My suggestion:
When you take the Attack action on your turn and attack with [this weapon], you can choose to forgo all but one of the attacks made as part of the action. You must choose to do so before the attack roll of the first attack made as part of this action. If you do so and then hit with that attack, roll all of the attack's weapon damage dice an additional number of times equal to the number of forgone attacks and add them together. Then add any relevant modifiers this additional number of times as well.
My reasoning for the phrasing is as follows:
The beginning is taken from a combination of two-weapon fighting:
When you take the Attack action and attack with a light melee weapon that you're holding in one hand, you can[...]
...and the Battlemaster fighter's Commander's Strike maneuver:
When you take the Attack action on your turn, you can forgo one of your attacks[...]
The "You must choose to do so before the attack roll" bit ensures that this choice is made before the attack roll is/any extra attacks are, and comes roughly from the wizard's Portent feature:
You must choose to do so before the roll[...]

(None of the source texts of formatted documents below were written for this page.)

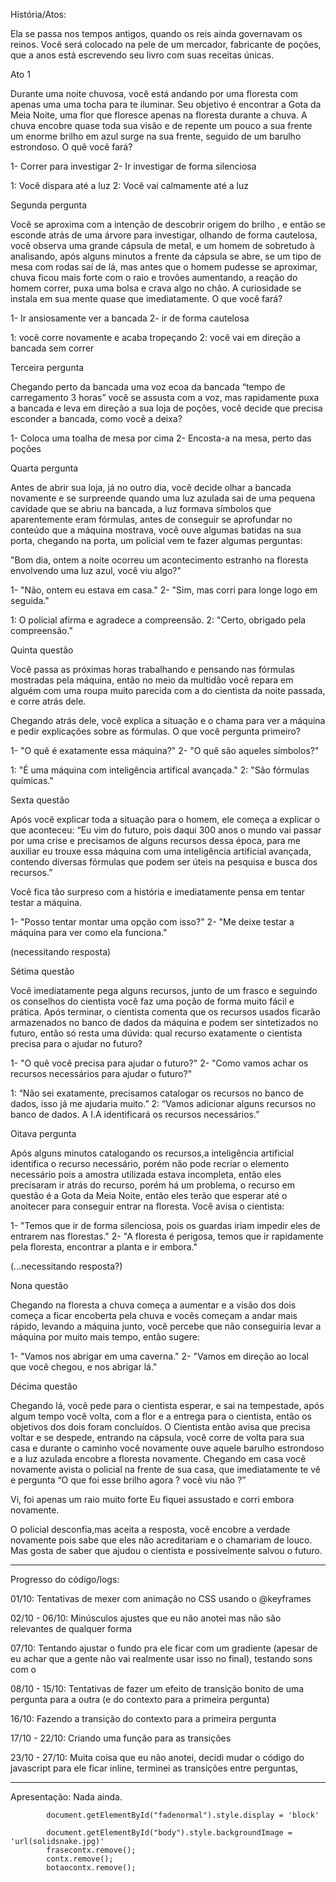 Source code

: 
História/Atos:

Ela se passa nos tempos antigos, quando os reis ainda governavam os reinos. Você será colocado
na pele de um mercador, fabricante de poções, que a anos está escrevendo seu livro com suas receitas únicas. 

Ato 1

Durante uma noite chuvosa, você está andando por uma floresta  com apenas uma uma tocha para te iluminar.
Seu objetivo é encontrar a Gota da Meia Noite, uma flor que floresce apenas na floresta durante a chuva.
A chuva encobre quase toda sua visão e de repente um pouco a sua frente um enorme brilho
em azul surge na sua frente, seguido de um barulho estrondoso. O quê vocẽ fará?


1- Correr para investigar
2- Ir investigar de forma silenciosa

1: Você dispara até a luz
2: Você vai calmamente até a luz


Segunda pergunta 


Você se aproxima com a intenção de descobrir  origem do brilho , e então se esconde atrás de uma árvore para investigar, olhando de forma cautelosa, você observa uma grande cápsula de metal, e um homem de sobretudo à analisando, após alguns minutos a frente da cápsula se abre, se um tipo de mesa com rodas saí de lá, mas antes que o homem pudesse se aproximar, chuva ficou mais forte com o raio e trovões aumentando, a reação do homem correr, puxa uma bolsa e crava algo no chão. A curiosidade se instala em sua mente quase que imediatamente. O que você fará?


1- Ir ansiosamente ver a bancada
2- ir de forma cautelosa

1: você corre novamente e acaba tropeçando 
2: você vai em direção a bancada sem correr


Terceira pergunta 


Chegando perto da bancada uma voz ecoa da bancada “tempo de carregamento 3 horas” você se assusta com a voz, mas rapidamente puxa a bancada e leva em direção a sua  loja de poções, você decide que precisa esconder a bancada, como vocẽ a deixa?


1- Coloca uma toalha de mesa por cima
2- Encosta-a na mesa, perto das poções


Quarta pergunta 


Antes de abrir sua loja, já no outro dia, você decide olhar a bancada novamente e se surpreende quando uma luz azulada sai de uma pequena cavidade que se abriu na bancada, a luz formava símbolos que aparentemente eram fórmulas, antes de conseguir se aprofundar no conteúdo que a máquina mostrava, você ouve algumas batidas na sua porta, chegando na porta, um policial vem te fazer algumas perguntas: 

"Bom dia, ontem a noite ocorreu um acontecimento estranho na floresta envolvendo uma luz azul, você viu algo?"


1- "Não, ontem eu estava em casa."
2- "Sim, mas corri para longe logo em seguida."

1: O  policial afirma e agradece a compreensão.
2: "Certo, obrigado pela compreensão."


Quinta questão 

Você passa as próximas horas trabalhando e pensando nas fórmulas mostradas pela máquina, então no meio da multidão você repara em alguém com uma roupa muito parecida com a do cientista da noite passada, e corre atrás dele.

Chegando atrás dele, você explica a situação e o chama para ver a máquina e pedir explicações sobre as fórmulas. O que você pergunta primeiro?


1- "O quê é exatamente essa máquina?"
2- "O quê são aqueles símbolos?"

1: "É uma máquina com inteligência artifical avançada."
2: "São fórmulas químicas."


Sexta questão 

Após você explicar toda a situação para o homem, ele começa a explicar o que aconteceu:
“Eu vim do futuro, pois daqui 300 anos o mundo vai passar por uma crise e precisamos de alguns recursos dessa época, para me auxiliar eu trouxe essa máquina com uma inteligência artificial avançada, contendo diversas fórmulas que podem ser úteis na pesquisa e busca dos recursos.”

Você fica tão surpreso com a história e imediatamente pensa em tentar testar a máquina.


1- "Posso tentar montar uma opção com isso?"
2- "Me deixe testar a máquina para ver como ela funciona."

(necessitando resposta)

Sétima questão 

Você imediatamente pega alguns recursos, junto de um frasco e seguindo os conselhos do cientista você faz uma poção de forma muito fácil e prática. Após terminar, o cientista comenta que os recursos usados ficarão armazenados no banco de dados da máquina e podem ser sintetizados no futuro, então só resta uma dúvida: qual recurso exatamente o cientista precisa para o ajudar no futuro?


1- "O quê você precisa para ajudar o futuro?"
2- "Como vamos achar os recursos necessários para ajudar o futuro?"

1: “Não sei exatamente, precisamos catalogar os recursos no banco de dados, isso já me ajudaria muito.”
2: “Vamos adicionar alguns recursos no banco de dados. A I.A identificará os recursos necessários.”


Oitava pergunta 

Após alguns minutos catalogando os recursos,a inteligência artificial identifica o recurso necessário, porém não pode recriar o elemento necessário pois a amostra utilizada estava incompleta, então eles precisaram ir atrás do recurso, porém há um problema, o recurso em questão é a Gota da Meia Noite, então eles terão que esperar até o anoitecer para conseguir entrar na floresta.
Você avisa o cientista:

1- "Temos que ir de forma silenciosa, pois os guardas iriam impedir eles de entrarem nas florestas."
2- "A floresta é perigosa, temos que ir rapidamente pela floresta, encontrar a planta e ir embora."

(...necessitando resposta?)

Nona questão 

Chegando na floresta a chuva começa a aumentar e a visão dos dois começa a ficar encoberta pela chuva e vocês começam a andar mais rápido, levando a máquina junto, você percebe que não conseguiria levar a máquina por muito mais tempo, então sugere: 

1- "Vamos nos abrigar em uma caverna."
2- "Vamos em direção ao local que você chegou, e nos abrigar lá."

Décima questão 

Chegando lá, você pede para o cientista esperar, e sai na tempestade, após algum tempo você volta, com a flor e a entrega para o cientista, então os objetivos dos dois foram concluídos. O Cientista então avisa que precisa voltar e se despede, entrando na cápsula, você corre de volta para sua casa e durante o caminho você novamente ouve aquele barulho estrondoso  e a luz azulada encobre a floresta novamente. 
Chegando em casa você novamente avista o policial na frente de sua casa, que imediatamente te vê e pergunta “O que foi esse brilho agora ? vocẽ viu não ?” 

Vi, foi apenas um raio muito forte 
Eu fiquei assustado e corri embora novamente. 

O policial desconfia,mas aceita a resposta, você encobre a verdade novamente pois sabe que eles não acreditariam e o chamariam de louco. 
Mas gosta de saber que ajudou o cientista e possivelmente salvou o futuro. 



--------------------


Progresso do código/logs: 

01/10: Tentativas de mexer com animação no CSS usando o @keyframes

02/10 - 06/10: Minúsculos ajustes que eu não anotei mas não são relevantes de qualquer forma

07/10: Tentando ajustar o fundo pra ele ficar com um gradiente (apesar de eu achar que
a gente não vai realmente usar isso no final), testando sons com o <audio control>, criando a página do contexto da história (pode mudar no futuro) edit: mudou

08/10 - 15/10: Tentativas de fazer um efeito de transição bonito de uma pergunta para a outra (e do contexto para a primeira pergunta)

16/10: Fazendo a transição do contexto para a primeira pergunta

17/10 - 22/10: Criando uma função para as transições

23/10 - 27/10: Muita coisa que eu não anotei, decidi mudar o código do javascript para ele ficar inline, terminei as transições entre perguntas,

--------------------   


Apresentação: Nada ainda.



            document.getElementById("fadenormal").style.display = 'block'

            document.getElementById("body").style.backgroundImage = 'url(solidsnake.jpg)'
            frasecontx.remove();
            contx.remove();
            botaocontx.remove();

The phrasing of how to roll additional dice and add it/modifiers to the result is based on the critical strike rules, modifying it for rolling and adding more than just 'twice':
Roll all of the attack's damage dice twice and add them together. Then add any relevant modifiers as normal.

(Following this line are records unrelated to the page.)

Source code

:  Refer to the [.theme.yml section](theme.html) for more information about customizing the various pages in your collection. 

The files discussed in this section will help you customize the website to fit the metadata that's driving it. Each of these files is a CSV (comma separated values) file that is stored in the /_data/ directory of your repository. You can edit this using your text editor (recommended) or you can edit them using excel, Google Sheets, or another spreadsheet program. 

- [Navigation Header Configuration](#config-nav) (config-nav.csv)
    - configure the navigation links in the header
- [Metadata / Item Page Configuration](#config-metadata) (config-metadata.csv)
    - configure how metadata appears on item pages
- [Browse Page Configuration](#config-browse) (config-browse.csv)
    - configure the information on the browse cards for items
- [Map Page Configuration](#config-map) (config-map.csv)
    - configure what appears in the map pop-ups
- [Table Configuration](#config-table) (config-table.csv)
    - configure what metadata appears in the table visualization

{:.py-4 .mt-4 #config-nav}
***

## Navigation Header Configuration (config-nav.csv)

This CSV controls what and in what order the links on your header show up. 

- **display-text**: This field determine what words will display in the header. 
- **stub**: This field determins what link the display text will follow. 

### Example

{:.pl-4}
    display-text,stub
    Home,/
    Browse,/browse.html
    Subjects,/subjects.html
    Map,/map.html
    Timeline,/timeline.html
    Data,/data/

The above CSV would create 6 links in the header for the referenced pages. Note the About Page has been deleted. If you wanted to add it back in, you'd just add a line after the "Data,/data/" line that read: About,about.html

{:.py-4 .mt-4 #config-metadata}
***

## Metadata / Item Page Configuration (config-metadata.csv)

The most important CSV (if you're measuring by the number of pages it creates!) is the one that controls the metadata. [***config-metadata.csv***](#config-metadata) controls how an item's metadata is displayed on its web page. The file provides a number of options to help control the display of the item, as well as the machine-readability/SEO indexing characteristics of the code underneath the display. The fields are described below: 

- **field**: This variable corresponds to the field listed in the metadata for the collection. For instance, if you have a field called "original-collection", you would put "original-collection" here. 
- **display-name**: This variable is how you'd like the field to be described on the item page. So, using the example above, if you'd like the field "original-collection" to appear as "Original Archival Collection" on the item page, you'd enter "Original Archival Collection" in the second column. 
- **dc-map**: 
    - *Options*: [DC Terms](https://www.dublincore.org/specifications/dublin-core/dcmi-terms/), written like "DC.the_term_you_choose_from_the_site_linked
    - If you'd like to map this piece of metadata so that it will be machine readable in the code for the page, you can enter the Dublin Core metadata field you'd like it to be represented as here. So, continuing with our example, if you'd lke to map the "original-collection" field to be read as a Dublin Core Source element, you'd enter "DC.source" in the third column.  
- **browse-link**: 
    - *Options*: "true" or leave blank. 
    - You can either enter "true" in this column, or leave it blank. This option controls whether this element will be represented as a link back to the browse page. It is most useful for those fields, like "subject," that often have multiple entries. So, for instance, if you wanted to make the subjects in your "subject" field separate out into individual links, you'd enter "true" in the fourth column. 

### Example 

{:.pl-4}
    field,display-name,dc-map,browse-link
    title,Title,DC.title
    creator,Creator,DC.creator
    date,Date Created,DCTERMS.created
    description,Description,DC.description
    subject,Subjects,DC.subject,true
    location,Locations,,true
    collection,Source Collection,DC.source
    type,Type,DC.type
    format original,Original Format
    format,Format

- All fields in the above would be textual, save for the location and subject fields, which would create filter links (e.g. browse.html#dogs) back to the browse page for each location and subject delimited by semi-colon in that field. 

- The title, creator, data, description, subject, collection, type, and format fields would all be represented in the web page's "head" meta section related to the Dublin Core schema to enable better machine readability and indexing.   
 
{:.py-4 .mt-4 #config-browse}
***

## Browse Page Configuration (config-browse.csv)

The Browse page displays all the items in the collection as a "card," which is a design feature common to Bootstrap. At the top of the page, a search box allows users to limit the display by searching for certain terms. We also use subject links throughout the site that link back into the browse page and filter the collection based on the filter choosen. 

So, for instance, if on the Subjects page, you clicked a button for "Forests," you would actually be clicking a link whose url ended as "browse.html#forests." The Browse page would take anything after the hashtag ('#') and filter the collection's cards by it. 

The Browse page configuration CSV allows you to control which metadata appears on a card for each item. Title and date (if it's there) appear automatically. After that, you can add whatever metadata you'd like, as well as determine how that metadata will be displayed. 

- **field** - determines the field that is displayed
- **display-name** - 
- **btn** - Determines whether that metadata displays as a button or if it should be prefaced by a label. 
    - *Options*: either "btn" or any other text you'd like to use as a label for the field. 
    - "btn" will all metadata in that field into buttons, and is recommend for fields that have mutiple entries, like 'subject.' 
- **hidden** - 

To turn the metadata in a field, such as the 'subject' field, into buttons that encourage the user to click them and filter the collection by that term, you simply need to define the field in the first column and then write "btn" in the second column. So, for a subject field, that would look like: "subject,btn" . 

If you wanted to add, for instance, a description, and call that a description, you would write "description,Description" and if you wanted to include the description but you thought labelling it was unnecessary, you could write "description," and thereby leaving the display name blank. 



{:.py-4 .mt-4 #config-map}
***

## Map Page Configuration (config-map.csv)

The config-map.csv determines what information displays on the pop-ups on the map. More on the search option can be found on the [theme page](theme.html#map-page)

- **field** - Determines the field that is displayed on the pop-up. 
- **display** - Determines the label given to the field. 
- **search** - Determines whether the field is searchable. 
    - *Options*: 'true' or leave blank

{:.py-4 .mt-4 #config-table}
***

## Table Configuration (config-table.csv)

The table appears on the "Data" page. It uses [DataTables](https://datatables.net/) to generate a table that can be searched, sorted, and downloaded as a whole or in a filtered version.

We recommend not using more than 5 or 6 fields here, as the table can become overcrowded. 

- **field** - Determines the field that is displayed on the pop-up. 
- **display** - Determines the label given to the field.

The phrasing for "an additional number of times equal to the number of forgone attacks" doesn't really have a base I could find (and, honestly, feels slightly off-spec to me), but ensures there's no trickery such as benefiting from heavy blow on a haste'd Attack action.
Note that compared to the critical strike rules, I added very specifically weapon damage dice (à la the XGtE Orcish Fury feat) to avoid things like freely doubling Divine Smite damage... or at least I'm pretty sure that tweak blocks that, since Divine Smite damage is considered "in addition to the weapon’s damage" rather than 'additional weapon damage'.
As @Ryan Thompson notes, this allows any features that apply an extra one-time flat modifier to be multiplied, such as the goblin's Fury of the Small. If that is a concern, you could modify the last sentence to be along the lines of:
Then add any relevant modifiers this additional number of times as well, unless the modifier is limited in how often it can be applied.
That's getting into the territory of being out of 5e's style, and may require more frequent individual rulings.